Alva joua avec un brin d’herbe, pensive. Elle ne pouvait pas lui donner tort. Elle aussi, elle recherchait l’absolution. Mais elle, elle avait commit un crime.

– Je vais retourner en Russie.

Draco fronça les sourcils, et Alva se hâta d’ajouter :

– Je suis toujours "hôte à vie" chez les Koenig. Je vais passer l’été chez eux et ensuite je déciderai ce que je veux faire de mon avenir. Où je veux vivre.

Draco eut l’air de ruminer cette idée durant plusieurs secondes, puis il finit par soupirer :

– Dans quoi est-ce que tu veux travailler ?

Alva embraya aussitôt sur le sujet, soulagée que Draco ne s’appesantisse pas sur sa décision de retourner en Russie :

– Briseuse de sort. Au départ, je voulais travailler comme intermédiaire pour créatures dangereuses, mais j’en ai parlé avec Astrid et… Finalement, Briseuse de sort c’est ce qui me correspond le mieux.

– De l’action et de l’aventure ? fit Draco avec scepticisme.

– Pas seulement. Il y a une grande part d’étude dans ce boulot. Et puis on peut bosser sur les sorts qu’on a trouvé, faire des thèses, créer ses propres Sortilèges. D’une certaine façon, c’est assez proche de Chercheur, avec le potentiel d’action d’un boulot d’Auror et pas de hiérarchie.

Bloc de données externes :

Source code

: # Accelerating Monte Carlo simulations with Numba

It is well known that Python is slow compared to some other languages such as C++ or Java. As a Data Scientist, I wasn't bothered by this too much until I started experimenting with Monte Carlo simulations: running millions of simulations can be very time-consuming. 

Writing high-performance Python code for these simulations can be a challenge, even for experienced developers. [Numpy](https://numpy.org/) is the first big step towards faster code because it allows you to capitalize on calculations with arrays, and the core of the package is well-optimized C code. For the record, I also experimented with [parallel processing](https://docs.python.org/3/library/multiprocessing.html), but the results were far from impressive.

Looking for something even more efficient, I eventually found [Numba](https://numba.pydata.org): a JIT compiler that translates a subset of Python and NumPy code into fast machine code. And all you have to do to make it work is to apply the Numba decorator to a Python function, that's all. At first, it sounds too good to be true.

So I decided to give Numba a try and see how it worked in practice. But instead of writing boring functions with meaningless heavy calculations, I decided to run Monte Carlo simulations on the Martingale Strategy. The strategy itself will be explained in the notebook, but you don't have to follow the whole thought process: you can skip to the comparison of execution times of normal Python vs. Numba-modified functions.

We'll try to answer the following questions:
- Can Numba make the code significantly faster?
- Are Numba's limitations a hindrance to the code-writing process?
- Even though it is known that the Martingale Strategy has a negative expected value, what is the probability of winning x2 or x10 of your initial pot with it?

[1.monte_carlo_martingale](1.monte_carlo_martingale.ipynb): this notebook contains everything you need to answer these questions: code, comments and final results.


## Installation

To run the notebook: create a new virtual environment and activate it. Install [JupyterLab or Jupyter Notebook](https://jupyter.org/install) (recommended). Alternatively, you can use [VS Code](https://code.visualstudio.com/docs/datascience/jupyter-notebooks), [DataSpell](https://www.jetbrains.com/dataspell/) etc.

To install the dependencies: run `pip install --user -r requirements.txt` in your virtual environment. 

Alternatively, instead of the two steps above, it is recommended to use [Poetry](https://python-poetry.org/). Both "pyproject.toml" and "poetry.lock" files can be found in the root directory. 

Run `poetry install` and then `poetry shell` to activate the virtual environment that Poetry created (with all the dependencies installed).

– Je comprends mieux, sourit le Serpentard.

Alva gloussa, puis reprit son sérieux :

– Je peux apprendre ça partout, j’avoue, mais je suis tentée par deux spécialisations. Soit le Runique, et la filière anglaise est la meilleure dans ce cas. Soit la spécialisation magie rouge, et ce type d’étude-ci n’est proposé qu’à Durmstrang.

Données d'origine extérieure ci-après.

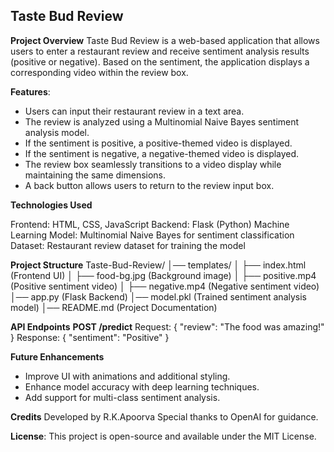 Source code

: ## Taste Bud Review

**Project Overview**
  Taste Bud Review is a web-based application that allows users to enter a restaurant review and receive sentiment analysis results (positive or negative). Based on the sentiment, the application displays a corresponding video within the review box.

**Features**:
  - Users can input their restaurant review in a text area.
  - The review is analyzed using a Multinomial Naive Bayes sentiment analysis model.  
  - If the sentiment is positive, a positive-themed video is displayed.
  - If the sentiment is negative, a negative-themed video is displayed.
  - The review box seamlessly transitions to a video display while maintaining the same dimensions.
  - A back button allows users to return to the review input box.

**Technologies Used**

Frontend: HTML, CSS, JavaScript
Backend: Flask (Python)
Machine Learning Model: Multinomial Naive Bayes for sentiment classification
Dataset: Restaurant review dataset for training the model

**Project Structure**
      Taste-Bud-Review/
      │── templates/
      │   ├── index.html (Frontend UI)
      │   ├── food-bg.jpg (Background image)
      │   ├── positive.mp4 (Positive sentiment video)
      │   ├── negative.mp4 (Negative sentiment video)
      │── app.py (Flask Backend)
      │── model.pkl (Trained sentiment analysis model)
      │── README.md (Project Documentation)

**API Endpoints**
  **POST /predict**
    Request: { "review": "The food was amazing!" }
    Response: { "sentiment": "Positive" }

**Future Enhancements**
  - Improve UI with animations and additional styling.
  - Enhance model accuracy with deep learning techniques.
  - Add support for multi-class sentiment analysis.

**Credits**
  Developed by R.K.Apoorva 
  Special thanks to OpenAI for guidance.

**License**:
  This project is open-source and available under the MIT License.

– Si tu restes en Angleterre, tu feras tes études avec David, fit Draco mine de rien. Il sera dans ta faculté un an après toi.

– Je sais, soupira Alva. Je dois y réfléchir.

Il y eut un silence, plus long cette fois. Draco essayait de construire mentalement une phrase qui pourrait suggérer à Alva de rester en Angleterre, la persuader même, sans que ça ait l’air d’une supplication. Il se cassa la tête pendant trois bonnes minutes avant de baisser les bras. Quitte à avoir l’air ridicule, autant révéler la part de Poufsouffle niaiseux qui sommeillait en lui.

– Je préférerai que tu restes.

Alva rougit jusqu’aux oreilles et Draco félicita mentalement sa part de Poufsouffle niaiseux. La Russe avait détourné les yeux, fixant un point invisible entre le lac et le château.

– J’aimerai rester aussi. Je me suis attachée à… A l’Angleterre. Mais ça reste le pays du Seigneur des Ténèbres, le pays où le nom de Netaniev est synonyme de Mangemort, le pays où on montre du doigt ceux qui utilisent la magie noire. En Russie, les gens se souviennent des Netaniev comme d’une lignée princière, les gens respectent toutes les formes de magie. J’avoue, je suis un peu lâche. Je me demande si j’aurais le courage de… De me battre, ici. En Russie, mon rôle est déjà défini : héritière des Netaniev, riche et puissante, et tout le bazar qui va avec.

– Justement, en restant en Grande-Bretagne tu peux repartir de zéro, insista Draco. Tu imposeras ton nom et tu en feras ce que tu veux. Tu as un passé quasiment vierge : on fait dire tout ce qu’on veut à un simple article de presse. Tu n’aurais pas à être l’héritière d’une lignée princière, grande mage noire parce que c’est la tradition. Tu peux faire ce que tu veux.

Alva lui adressa un sourire un peu moqueur :

– Tu as vraiment été traumatisé par ton rôle d’héritier, Malefoy.

– Je t’emmerde Hawking.

– Non, sérieusement. Conseiller politique, c’est dans la continuité du rôle de ton père : Je-Fourre-Mon-Nez-Dans-Les-Affaires-Des-Autres-Et-Je-Veux-Un-Max-De-Gallions-Pour-Ça.

– Au risque de me répéter, je t’emmerde. Et puis je n’ai pas toujours voulu faire ça. Petit, je voulais être Auror… Un comble, non ?

Alva éclata de rire, et Draco esquissa un sourire en coin. Puis la jeune fille se releva, brossant l’herbe qui s’était accroché à sa jupe, et jeta un coup d’œil au lac. Les cris s’étaient affaiblis : les élèves étaient sortis de l’eau, et séchaient sur la berge.

– On va les rejoindre ?

Draco se leva souplement, et lui adressa un sourire lumineux.

– Avec plaisir. Il nous reste une journée encore avant la fin officielle de l’année et ton départ en Russie, non ?

Alva acquiesça en souriant, et ils se dirigèrent côte à côte vers le lac. Le soleil de juin baignait le parc, et Alva se sentit absurdement heureuse d’être là.